The only meaningful thing in life for the 90 year old Eka who lives in Tbilissi, Georgia, is receiving letters from Paris sent by her son, Otar. Her fifty-something daughter Marina resents her brother for leaving her with her mother who scolds her day and night, while her 20ish granddaughter, Ada worries about her future as the country’s economic slump makes it hard for her to find a stable job. When Otar suddenly dies, Marina and Ada deliberate on whether they should tell this news to Eka. They decide to forge Otar’s letter as if he is still living in Paris and with this, their lives take a drastic turn.
This film tells the story of lies built around Otar, but it also tells the story of hope. And through these three different generations of women, the film presents itself as a metaphor of the past, a present that shows no end, and a future that will never come. The first feature project by documentary filmmaker, Julie Bertuccelli whose delicate touches can be found in every corner of the film. (Lim Sung-min)

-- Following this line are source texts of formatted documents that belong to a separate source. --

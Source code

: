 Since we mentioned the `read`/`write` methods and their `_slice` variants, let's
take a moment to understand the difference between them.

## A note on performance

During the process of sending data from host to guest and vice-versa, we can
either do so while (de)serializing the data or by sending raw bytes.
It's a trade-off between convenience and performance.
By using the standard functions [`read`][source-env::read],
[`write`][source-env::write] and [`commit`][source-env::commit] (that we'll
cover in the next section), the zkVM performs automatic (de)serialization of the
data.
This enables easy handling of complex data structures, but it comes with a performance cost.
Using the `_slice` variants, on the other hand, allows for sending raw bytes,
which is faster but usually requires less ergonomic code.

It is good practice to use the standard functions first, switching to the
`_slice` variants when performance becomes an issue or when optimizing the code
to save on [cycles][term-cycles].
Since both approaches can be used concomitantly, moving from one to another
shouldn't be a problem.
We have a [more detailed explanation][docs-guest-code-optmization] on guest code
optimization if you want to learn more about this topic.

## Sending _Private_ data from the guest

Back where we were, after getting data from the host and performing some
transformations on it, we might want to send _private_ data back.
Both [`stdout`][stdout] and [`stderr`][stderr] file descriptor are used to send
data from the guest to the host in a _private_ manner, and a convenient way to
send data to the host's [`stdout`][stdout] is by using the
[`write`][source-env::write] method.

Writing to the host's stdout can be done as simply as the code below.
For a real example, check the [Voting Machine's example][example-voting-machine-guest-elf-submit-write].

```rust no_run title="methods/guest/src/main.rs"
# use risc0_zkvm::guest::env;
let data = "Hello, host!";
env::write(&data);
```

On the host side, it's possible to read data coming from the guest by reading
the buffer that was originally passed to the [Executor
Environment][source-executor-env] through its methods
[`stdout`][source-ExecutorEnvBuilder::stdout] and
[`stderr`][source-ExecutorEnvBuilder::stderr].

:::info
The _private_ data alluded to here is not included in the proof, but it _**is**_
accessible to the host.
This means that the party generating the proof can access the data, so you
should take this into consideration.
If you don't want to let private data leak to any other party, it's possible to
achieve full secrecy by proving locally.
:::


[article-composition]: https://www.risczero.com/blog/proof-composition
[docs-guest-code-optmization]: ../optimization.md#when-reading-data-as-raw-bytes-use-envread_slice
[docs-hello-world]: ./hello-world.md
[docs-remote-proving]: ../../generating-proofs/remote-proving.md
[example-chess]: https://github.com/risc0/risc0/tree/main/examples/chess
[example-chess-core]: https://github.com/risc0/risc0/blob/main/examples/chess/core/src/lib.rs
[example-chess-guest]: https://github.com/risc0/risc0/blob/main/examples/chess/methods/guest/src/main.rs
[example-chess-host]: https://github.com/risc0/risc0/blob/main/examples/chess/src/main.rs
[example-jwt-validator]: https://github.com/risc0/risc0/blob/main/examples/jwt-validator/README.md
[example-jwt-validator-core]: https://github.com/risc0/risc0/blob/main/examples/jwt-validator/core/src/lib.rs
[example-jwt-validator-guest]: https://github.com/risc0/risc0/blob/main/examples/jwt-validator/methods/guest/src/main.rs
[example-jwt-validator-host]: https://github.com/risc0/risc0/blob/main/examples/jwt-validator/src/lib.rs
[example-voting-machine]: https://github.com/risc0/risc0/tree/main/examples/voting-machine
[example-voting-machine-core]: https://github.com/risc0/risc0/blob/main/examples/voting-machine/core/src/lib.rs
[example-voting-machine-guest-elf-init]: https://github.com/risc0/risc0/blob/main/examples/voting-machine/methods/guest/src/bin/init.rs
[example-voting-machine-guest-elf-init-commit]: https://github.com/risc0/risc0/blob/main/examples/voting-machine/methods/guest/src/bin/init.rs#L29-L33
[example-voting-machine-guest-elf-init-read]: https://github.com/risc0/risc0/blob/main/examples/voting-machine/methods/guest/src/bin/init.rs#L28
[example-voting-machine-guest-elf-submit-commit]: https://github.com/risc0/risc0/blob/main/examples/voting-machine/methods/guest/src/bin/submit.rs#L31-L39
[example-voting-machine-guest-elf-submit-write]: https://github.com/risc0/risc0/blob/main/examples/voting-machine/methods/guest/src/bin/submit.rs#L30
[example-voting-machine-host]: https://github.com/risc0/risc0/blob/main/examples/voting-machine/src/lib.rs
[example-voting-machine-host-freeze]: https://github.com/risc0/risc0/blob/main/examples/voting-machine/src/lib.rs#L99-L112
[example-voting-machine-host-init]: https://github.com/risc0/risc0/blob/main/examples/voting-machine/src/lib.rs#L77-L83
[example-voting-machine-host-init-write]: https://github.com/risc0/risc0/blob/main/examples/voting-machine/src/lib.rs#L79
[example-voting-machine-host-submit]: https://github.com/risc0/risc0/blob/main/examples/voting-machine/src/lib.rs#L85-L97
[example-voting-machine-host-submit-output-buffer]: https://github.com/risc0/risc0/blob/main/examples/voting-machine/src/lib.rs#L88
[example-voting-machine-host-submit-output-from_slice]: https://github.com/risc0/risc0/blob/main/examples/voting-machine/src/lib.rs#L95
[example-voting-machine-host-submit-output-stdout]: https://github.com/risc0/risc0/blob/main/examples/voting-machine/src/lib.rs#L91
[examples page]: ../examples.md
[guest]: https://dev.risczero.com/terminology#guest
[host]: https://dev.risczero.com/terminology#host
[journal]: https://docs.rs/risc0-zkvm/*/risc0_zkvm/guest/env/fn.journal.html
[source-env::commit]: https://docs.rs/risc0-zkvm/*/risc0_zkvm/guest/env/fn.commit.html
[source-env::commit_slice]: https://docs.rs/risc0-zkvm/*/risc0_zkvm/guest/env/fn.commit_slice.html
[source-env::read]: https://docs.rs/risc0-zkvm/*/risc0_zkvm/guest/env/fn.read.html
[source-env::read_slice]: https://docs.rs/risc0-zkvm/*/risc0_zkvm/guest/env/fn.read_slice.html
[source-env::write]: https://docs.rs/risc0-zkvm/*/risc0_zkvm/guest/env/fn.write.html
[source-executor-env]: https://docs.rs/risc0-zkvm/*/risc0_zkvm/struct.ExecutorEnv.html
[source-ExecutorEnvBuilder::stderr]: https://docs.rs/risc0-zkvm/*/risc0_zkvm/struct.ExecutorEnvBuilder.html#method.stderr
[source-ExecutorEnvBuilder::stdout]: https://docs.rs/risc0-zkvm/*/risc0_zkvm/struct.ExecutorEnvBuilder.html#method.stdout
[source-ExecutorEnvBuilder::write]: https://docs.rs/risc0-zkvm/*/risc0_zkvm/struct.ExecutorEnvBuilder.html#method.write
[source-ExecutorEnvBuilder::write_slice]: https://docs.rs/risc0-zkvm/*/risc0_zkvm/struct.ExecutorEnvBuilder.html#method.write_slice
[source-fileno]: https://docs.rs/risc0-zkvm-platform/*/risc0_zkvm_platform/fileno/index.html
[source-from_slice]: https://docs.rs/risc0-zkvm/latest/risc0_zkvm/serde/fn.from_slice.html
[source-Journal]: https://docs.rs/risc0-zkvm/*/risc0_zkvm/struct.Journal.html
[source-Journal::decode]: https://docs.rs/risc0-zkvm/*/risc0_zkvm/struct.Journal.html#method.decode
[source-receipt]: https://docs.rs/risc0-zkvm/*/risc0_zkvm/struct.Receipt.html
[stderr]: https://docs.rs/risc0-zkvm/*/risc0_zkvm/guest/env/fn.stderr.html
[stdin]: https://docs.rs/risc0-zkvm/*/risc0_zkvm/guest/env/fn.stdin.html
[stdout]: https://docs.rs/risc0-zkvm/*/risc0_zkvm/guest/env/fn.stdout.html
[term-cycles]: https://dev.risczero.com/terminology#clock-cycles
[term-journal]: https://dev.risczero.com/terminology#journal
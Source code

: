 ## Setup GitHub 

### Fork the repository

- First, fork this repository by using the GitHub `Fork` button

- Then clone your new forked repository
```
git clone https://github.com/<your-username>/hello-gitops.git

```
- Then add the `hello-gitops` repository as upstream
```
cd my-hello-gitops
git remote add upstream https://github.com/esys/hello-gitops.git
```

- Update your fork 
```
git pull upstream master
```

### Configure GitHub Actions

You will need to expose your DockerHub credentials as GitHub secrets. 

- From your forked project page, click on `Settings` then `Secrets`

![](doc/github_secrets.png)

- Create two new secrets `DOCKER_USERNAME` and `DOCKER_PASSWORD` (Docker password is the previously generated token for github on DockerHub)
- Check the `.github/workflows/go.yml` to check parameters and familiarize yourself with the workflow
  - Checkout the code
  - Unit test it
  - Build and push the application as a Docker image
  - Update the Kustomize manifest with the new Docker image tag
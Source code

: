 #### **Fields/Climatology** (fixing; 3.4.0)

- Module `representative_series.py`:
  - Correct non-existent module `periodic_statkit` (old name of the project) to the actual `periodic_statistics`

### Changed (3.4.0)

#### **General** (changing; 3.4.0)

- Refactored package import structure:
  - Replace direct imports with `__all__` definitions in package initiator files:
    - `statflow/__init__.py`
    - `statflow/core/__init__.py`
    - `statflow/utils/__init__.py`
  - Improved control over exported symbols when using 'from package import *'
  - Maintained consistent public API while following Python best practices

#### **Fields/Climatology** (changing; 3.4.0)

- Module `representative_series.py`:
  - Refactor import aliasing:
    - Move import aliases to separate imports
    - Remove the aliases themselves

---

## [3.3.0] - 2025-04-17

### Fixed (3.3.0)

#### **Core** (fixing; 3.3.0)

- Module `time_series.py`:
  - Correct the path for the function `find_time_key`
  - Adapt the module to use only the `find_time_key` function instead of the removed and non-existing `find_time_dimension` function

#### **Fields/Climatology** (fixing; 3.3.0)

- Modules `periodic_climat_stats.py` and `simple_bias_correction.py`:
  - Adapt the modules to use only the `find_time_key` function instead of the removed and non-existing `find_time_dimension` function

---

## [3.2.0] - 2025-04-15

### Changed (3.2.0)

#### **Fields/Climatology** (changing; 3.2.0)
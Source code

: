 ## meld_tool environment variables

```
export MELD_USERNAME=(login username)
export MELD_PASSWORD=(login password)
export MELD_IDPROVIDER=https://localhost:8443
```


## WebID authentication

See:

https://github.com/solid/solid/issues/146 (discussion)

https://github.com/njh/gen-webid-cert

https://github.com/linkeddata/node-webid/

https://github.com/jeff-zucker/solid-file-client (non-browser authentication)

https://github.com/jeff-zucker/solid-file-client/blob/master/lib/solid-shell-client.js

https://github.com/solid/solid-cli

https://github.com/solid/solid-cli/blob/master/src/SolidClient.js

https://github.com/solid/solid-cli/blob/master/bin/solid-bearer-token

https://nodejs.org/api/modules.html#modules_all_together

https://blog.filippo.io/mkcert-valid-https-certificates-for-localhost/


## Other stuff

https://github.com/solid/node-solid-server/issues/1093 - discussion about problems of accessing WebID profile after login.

Julie BertuccelliJulie Bertuccelli
Born in 1968, Julie Bertuccelli studied philosophy and has produced and directed several successful documentaries. She also worked as an assistant director of many world-renowned filmmakers such as Otar Iosseliani, Krzysztof Kieslowski, Bertrand Tavernier, Emmanuel Finkiel and Rithy Panh. Since Otar Left is her first feature debut and received many awards at numerous film festivals including the Grand Prize at Critics’ Week of Cannes Film Festival 2003 and Best First Work award at Cesar 2004.